Data analysts for Toyko-based NTT DOCOMO profile and query structured and unstructured data to better understand usage patterns, according to Takashi Ito, NTT DOCOMO’s general manager of marketing platform planning.
“AWS Glue DataBrew provides a visual interface that enables both our technical and non-technical users to analyze data quickly and easily,” Ito said in a statement. “Its advanced data profiling capability helps us better understand our data and monitor the data quality.

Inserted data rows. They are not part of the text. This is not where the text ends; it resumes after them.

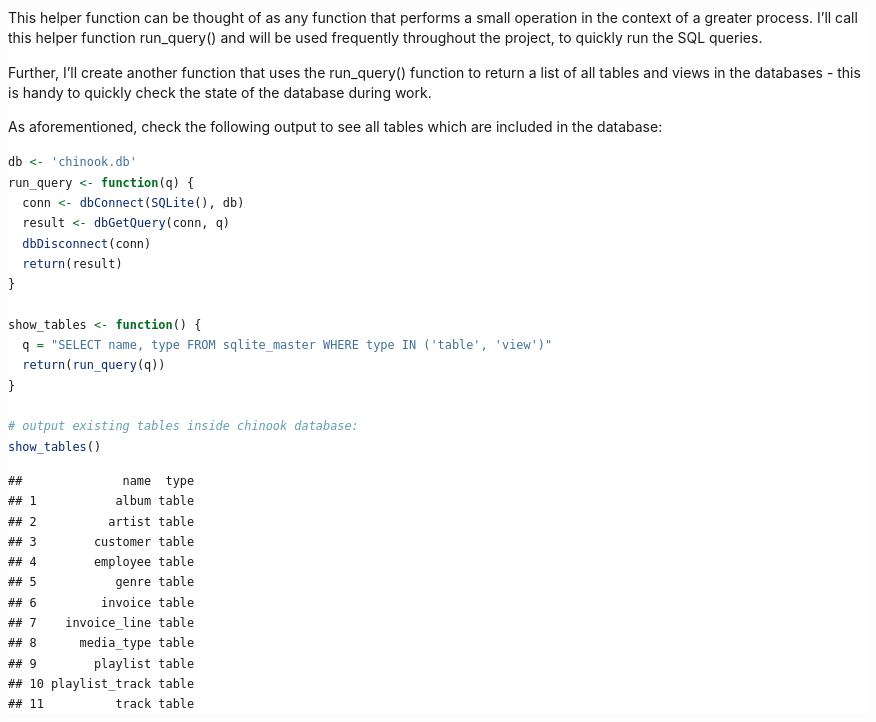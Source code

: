 This helper function can be thought of as any function that performs a
small operation in the context of a greater process. I’ll call this
helper function run\_query() and will be used frequently throughout the
project, to quickly run the SQL queries.

Further, I’ll create another function that uses the run\_query()
function to return a list of all tables and views in the databases -
this is handy to quickly check the state of the database during work.

As aforementioned, check the following output to see all tables which
are included in the database:

``` r
db <- 'chinook.db'
run_query <- function(q) {
  conn <- dbConnect(SQLite(), db)
  result <- dbGetQuery(conn, q)
  dbDisconnect(conn)
  return(result)
}

show_tables <- function() {
  q = "SELECT name, type FROM sqlite_master WHERE type IN ('table', 'view')"
  return(run_query(q))
}

# output existing tables inside chinook database:
show_tables()
```

    ##              name  type
    ## 1           album table
    ## 2          artist table
    ## 3        customer table
    ## 4        employee table
    ## 5           genre table
    ## 6         invoice table
    ## 7    invoice_line table
    ## 8      media_type table
    ## 9        playlist table
    ## 10 playlist_track table
    ## 11          track table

AWS Glue DataBrew and other AWS analytics services have allowed us to streamline our workflow and increase productivity.“
A data lake is a critical part of BP’s analytics strategy, and the company has been challenged by not being able to easily explore data before ingestion into its data lake, according to John Maio, the company’s director of data and analytics platforms architecture. AWS Glue DataBrew helps the company better manage its data platform and improve data pipeline efficiencies, he said.
“AWS Glue DataBrew has sophisticated data profiling functionality and a rich set of built-in transformations,” Maio said. “This enables our data engineers to easily explore new datasets in a visual interface and make modifications in order to optimize ingestion and allow analysts to shape the data for their analytics solutions.”
Data is essential to optimize INVISTA’s manufacturing processes, according to Tanner Gonzalez, the company’s analytics and cloud leader.
“One of the challenges we face is ensuring we have a clean data lake that can serve as the source of truth for our analytics and machine learning applications,” Gonzalez said. “The data ingested into our data lake often contains duplicate values, incorrect formatting and other imperfections that make it difficult to use in its raw form. AWS Glue DataBrew will empower our analysts and data scientists to perform advanced data engineering activities, giving them the freedom to explore their data and decreasing the time to derive new insights.”